* Description of the task *
Report each line of the records where "forward" occurs.
━━━━━━━━━━
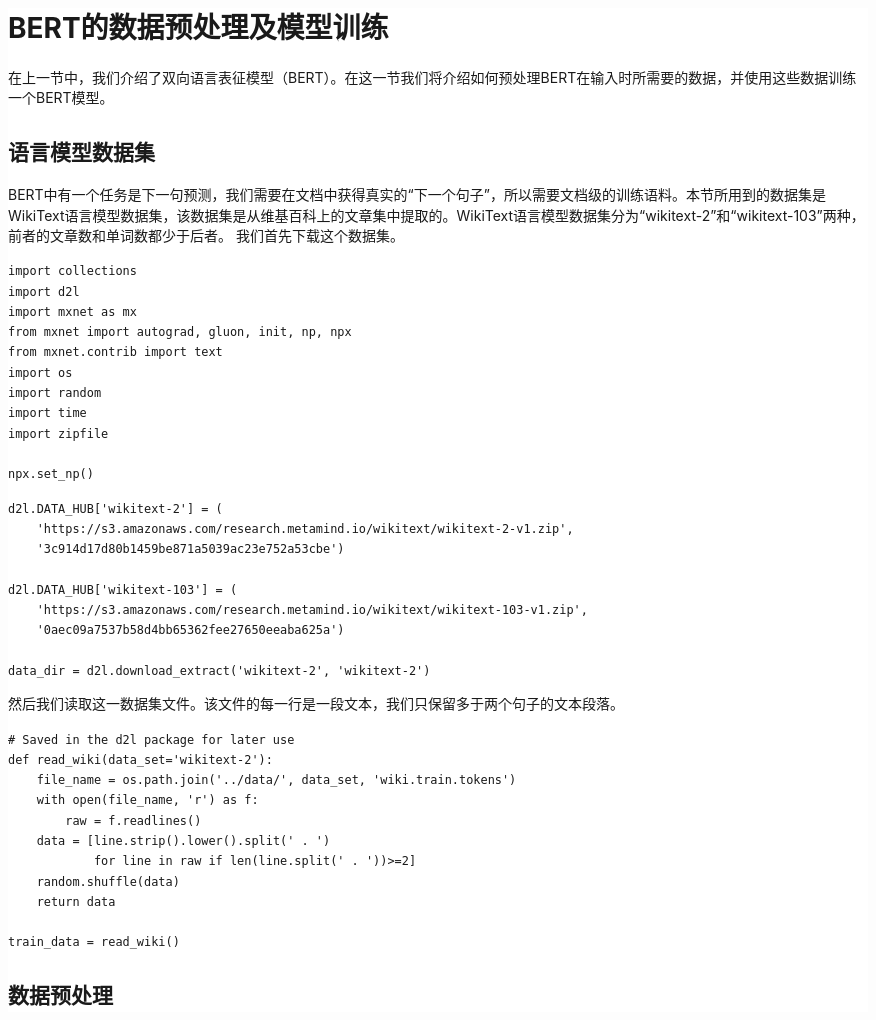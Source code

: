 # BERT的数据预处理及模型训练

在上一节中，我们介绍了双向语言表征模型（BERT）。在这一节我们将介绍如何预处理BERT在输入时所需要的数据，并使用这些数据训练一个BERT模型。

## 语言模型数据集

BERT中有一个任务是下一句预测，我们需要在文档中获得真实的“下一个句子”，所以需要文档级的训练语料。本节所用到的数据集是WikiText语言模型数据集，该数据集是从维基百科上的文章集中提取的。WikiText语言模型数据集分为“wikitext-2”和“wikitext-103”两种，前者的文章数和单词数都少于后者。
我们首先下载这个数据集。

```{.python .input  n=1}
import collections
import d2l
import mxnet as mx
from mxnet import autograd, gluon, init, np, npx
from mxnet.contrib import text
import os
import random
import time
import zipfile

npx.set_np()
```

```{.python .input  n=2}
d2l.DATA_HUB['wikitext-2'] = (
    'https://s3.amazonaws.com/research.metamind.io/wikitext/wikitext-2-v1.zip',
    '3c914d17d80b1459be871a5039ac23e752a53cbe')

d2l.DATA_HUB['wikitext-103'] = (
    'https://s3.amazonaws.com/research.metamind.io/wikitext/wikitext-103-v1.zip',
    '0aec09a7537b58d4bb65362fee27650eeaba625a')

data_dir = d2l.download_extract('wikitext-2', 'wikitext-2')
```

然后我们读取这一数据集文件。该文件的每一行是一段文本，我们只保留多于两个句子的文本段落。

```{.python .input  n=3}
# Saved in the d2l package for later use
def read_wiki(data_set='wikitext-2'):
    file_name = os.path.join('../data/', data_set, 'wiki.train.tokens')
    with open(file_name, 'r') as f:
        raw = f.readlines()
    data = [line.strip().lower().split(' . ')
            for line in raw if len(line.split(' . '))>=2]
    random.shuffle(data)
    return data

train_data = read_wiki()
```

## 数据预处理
━━━━━━━━━━
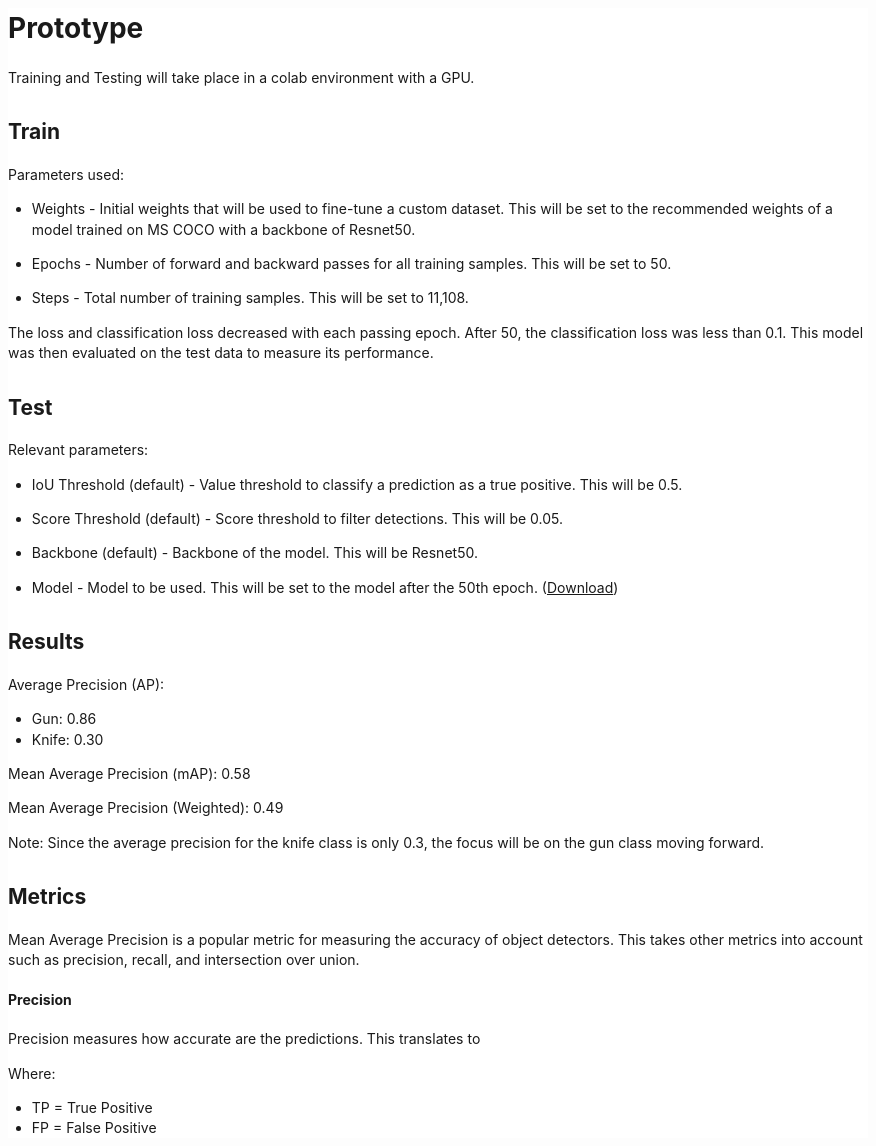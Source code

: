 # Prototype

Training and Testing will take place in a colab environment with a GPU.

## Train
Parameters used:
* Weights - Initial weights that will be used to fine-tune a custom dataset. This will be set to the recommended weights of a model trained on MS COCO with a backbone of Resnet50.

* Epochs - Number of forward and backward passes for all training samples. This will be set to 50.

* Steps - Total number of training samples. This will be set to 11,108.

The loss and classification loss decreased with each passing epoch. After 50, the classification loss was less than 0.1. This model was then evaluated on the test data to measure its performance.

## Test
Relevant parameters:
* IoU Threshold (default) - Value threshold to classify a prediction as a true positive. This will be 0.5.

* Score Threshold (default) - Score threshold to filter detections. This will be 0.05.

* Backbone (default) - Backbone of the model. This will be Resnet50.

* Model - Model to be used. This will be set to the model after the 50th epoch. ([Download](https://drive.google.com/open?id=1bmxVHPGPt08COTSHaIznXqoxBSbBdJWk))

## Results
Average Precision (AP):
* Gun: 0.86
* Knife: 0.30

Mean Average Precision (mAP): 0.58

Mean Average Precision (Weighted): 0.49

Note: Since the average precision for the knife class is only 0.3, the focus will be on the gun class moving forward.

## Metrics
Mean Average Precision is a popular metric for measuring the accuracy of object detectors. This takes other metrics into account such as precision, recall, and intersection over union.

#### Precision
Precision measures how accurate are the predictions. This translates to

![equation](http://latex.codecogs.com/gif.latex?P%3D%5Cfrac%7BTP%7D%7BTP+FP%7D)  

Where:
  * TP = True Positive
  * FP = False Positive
━━━━━━━━━━
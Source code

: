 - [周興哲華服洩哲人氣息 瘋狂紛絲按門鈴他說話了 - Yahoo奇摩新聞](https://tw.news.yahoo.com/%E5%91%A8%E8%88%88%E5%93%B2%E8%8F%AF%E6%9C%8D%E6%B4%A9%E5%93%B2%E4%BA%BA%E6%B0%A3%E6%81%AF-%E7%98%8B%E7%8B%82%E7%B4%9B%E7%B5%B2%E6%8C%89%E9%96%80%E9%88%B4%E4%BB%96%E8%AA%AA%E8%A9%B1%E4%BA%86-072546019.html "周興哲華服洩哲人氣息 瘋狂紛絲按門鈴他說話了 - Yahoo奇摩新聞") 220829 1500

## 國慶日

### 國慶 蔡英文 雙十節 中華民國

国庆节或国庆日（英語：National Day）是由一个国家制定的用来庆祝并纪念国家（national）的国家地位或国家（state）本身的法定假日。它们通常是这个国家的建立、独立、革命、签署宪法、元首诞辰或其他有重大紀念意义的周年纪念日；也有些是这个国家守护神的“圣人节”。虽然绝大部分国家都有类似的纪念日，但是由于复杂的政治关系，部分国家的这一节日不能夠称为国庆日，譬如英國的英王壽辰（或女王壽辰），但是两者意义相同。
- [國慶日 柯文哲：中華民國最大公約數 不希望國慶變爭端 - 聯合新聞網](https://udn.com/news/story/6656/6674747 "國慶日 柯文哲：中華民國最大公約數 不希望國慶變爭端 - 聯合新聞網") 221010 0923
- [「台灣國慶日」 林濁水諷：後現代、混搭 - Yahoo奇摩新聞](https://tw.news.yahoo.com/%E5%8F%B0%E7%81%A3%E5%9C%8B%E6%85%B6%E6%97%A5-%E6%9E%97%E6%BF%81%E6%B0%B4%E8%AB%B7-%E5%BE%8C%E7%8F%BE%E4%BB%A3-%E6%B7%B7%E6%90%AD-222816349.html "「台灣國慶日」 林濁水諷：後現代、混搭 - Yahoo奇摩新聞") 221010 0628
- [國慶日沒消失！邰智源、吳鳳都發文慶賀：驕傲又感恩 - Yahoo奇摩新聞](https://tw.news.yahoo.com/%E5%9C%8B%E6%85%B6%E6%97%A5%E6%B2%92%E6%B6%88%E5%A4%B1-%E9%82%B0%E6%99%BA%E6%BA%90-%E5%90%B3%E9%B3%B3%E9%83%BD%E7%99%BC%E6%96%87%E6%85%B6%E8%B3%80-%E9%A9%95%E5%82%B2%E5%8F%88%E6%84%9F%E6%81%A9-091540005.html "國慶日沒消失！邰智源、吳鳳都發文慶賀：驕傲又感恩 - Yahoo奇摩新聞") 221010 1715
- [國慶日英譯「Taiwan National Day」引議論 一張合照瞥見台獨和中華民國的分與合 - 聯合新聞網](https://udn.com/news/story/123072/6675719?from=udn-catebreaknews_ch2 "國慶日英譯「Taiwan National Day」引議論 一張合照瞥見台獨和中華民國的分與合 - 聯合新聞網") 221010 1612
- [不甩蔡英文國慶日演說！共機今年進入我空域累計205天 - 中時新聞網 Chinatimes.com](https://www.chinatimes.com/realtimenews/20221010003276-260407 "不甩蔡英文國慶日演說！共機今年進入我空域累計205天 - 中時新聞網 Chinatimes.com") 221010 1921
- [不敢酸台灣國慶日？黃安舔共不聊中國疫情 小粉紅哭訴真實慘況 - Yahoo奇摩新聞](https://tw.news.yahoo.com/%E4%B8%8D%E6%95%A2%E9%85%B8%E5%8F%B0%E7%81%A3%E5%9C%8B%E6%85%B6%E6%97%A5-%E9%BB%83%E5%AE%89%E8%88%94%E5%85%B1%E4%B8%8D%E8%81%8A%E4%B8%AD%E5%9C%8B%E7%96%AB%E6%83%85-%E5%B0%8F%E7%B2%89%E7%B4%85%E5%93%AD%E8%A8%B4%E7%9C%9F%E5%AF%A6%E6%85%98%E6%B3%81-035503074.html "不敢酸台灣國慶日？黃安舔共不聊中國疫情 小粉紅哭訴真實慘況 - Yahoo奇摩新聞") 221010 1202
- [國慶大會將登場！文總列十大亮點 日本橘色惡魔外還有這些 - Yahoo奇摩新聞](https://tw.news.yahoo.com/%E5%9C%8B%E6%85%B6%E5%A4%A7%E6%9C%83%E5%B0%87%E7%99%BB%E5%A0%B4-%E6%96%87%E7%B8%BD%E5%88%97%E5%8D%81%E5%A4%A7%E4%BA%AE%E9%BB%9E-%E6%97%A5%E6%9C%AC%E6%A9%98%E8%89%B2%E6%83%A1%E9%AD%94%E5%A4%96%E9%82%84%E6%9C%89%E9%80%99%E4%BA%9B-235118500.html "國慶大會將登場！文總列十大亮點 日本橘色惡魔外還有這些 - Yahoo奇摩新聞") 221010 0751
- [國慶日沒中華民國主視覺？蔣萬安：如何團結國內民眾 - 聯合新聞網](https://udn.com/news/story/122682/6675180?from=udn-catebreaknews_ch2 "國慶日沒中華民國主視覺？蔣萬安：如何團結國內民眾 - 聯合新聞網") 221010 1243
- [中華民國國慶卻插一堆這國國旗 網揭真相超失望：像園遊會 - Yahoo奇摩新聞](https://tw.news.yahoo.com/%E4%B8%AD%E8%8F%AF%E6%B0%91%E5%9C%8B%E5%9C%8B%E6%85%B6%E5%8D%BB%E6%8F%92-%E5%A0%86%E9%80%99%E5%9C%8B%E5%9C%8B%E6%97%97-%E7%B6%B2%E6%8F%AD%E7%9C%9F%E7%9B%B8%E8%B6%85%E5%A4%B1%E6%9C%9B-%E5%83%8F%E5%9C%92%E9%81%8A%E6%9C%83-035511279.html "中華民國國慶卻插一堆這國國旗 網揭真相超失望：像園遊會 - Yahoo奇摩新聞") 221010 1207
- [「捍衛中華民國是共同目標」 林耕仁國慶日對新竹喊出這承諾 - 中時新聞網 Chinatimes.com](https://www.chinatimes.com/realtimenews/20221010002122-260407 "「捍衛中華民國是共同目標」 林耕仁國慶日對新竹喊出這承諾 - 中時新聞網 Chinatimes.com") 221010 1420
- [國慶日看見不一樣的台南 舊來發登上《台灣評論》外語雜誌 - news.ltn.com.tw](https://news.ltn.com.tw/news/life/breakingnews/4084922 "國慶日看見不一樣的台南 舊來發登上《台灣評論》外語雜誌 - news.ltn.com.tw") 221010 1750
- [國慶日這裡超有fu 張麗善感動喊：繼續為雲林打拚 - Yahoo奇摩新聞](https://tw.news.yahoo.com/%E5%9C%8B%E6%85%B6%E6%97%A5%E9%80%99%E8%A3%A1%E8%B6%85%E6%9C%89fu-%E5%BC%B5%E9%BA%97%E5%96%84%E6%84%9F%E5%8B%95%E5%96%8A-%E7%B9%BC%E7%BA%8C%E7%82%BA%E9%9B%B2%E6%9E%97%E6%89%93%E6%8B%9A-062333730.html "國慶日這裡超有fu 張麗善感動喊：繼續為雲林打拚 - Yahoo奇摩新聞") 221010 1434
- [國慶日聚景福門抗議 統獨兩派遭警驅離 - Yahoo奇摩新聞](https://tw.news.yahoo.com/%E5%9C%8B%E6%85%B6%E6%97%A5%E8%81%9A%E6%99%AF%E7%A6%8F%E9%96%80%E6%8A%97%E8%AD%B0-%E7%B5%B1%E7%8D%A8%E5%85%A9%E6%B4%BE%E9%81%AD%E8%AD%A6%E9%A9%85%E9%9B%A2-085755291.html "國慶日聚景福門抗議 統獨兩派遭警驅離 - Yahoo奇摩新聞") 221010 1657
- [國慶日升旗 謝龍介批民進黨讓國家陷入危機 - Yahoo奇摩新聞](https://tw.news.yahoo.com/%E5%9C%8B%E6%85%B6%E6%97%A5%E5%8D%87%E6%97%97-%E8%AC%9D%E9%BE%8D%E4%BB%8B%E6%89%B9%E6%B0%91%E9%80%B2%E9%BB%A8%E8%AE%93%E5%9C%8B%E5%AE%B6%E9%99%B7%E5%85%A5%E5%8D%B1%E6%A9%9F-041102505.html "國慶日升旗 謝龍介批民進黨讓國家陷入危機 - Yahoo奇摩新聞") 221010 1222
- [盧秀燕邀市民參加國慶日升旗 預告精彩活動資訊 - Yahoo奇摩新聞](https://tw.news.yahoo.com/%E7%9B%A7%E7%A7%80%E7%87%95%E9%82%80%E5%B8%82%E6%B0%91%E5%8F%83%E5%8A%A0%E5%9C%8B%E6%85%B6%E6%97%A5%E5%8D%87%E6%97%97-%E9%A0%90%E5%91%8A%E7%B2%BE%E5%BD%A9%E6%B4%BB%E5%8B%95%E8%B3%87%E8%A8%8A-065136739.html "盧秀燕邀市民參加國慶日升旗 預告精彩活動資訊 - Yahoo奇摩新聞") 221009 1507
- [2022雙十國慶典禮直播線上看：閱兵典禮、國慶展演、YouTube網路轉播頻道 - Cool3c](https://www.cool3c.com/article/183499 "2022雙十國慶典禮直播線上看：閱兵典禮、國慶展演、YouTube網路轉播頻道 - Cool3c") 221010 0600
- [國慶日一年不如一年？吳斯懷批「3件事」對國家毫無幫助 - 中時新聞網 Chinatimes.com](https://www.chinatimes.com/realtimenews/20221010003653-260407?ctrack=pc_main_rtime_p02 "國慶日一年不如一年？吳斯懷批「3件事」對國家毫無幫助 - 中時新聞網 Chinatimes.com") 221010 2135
━━━━━━━━━━
* Answer box *
* Epochs - Number of forward and backward passes for all training samples. This will be set to 50.
Note: Since the average precision for the knife class is only 0.3, the focus will be on the gun class moving forward.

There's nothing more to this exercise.